L'utilisation de la politique patrimoniale pour la revitalisation des centres anciens est au coeur de l'action 02 « Architecture et espaces protégés ». Les crédits prévus dans le cadre du présent projet de loi de finances ne devraient pas évoluer par rapport à 2019. Représentant 3,3 % de ceux prévus pour l'ensemble du programme 175, ils devraient ainsi atteindre 32,23 millions d'euros en 2020. Plus de la moitié des crédits budgétaires sont cependant fléchés vers la Cité de l'architecture et du patrimoine (17,35 millions d'euros en AE et en CP). Les dépenses d'intervention se limitent donc à 13,82 millions d'euros en AE et en CP dont 12,92 millions d'euros de crédits déconcentrés.

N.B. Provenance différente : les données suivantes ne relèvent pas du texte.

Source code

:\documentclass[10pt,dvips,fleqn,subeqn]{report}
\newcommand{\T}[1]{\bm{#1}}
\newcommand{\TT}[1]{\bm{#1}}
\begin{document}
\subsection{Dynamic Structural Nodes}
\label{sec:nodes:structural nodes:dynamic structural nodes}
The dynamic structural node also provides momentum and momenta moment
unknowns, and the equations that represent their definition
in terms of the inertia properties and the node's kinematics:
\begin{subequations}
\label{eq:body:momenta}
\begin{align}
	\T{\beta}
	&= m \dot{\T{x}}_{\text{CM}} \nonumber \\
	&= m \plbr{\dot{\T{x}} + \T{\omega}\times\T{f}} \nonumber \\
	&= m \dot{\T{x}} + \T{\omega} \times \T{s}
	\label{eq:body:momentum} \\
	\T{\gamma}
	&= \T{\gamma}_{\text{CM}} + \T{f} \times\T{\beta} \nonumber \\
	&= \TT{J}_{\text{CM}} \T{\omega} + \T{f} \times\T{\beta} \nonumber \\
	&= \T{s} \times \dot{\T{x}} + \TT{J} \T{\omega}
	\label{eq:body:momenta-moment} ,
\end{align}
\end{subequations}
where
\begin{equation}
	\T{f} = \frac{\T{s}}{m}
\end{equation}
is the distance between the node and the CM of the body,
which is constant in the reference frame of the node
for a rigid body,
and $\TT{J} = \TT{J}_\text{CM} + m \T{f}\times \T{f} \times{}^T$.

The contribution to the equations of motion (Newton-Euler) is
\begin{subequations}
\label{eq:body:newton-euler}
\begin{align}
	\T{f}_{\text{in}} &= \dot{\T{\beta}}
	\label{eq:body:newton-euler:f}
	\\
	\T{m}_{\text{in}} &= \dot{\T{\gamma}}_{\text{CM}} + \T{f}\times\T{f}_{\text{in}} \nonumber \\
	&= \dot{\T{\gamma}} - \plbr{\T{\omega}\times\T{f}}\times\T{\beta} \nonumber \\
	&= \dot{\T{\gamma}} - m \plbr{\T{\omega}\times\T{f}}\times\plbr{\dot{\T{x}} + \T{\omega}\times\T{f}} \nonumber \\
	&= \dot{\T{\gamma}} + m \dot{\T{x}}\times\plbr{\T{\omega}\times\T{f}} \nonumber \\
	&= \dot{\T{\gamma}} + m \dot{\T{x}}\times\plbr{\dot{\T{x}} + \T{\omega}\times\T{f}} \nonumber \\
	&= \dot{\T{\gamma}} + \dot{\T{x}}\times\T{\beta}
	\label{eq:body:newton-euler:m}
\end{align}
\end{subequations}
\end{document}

Ceux-ci prévoient une enveloppe de 8,90 millions d'euros dédiée aux 880 « sites patrimoniaux remarquables » 12 ( * ) et aux villes patrimoniales couvertes par le plan gouvernemental « Action coeur de ville » lancé en mars 2018. Le projet annuel de performances rappelle que ce financement est complété par le dispositif fiscal dit « Malraux ».

2. La nécessaire consolidation du dispositif « Malraux »

Aux termes de l'article 199 tercivies du code général des impôts, les contribuables domiciliés en France bénéficient d'une réduction d'impôt sur le revenu pour les dépenses qu'ils assument en vue de la restauration complète d'un immeuble bâti dès lors que celui-ci est situé:

- dans un site patrimonial remarquable classé : le périmètre dans lequel est situé l'immeuble doit être couvert par un plan de sauvegarde et de mise en valeur approuvé ou par un plan de valorisation de l'architecture et du patrimoine approuvé. Le dispositif peut également s'appliquer si la restauration de l'immeuble a été déclarée d'utilité publique ;

- dans un quartier ancien dégradé (QAD) délimité en application de loi de mobilisation pour le logement et la lutte contre l'exclusion de 2009 13 ( * ) , dès lors que la restauration a été déclarée d'utilité publique. Dans le cas présent, la réduction d'impôt devrait prendre fin le 31 décembre 2019 ;

- dans un quartier présentant une concentration élevée d'habitat ancien dégradé et faisant l'objet d'une convention pluriannuelle prévue par la loi d'orientation et de programmation pour la ville et la rénovation urbaine de 2003 14 ( * ) , dès lors que la restauration a été déclarée d'utilité publique. La liste des quartiers concernés est arrêtée sur proposition de l'Agence nationale pour la rénovation urbaine quartiers (quartiers NPNRU). Dans le cas présent, la réduction d'impôt devrait également prendre fin le 31 décembre 2019.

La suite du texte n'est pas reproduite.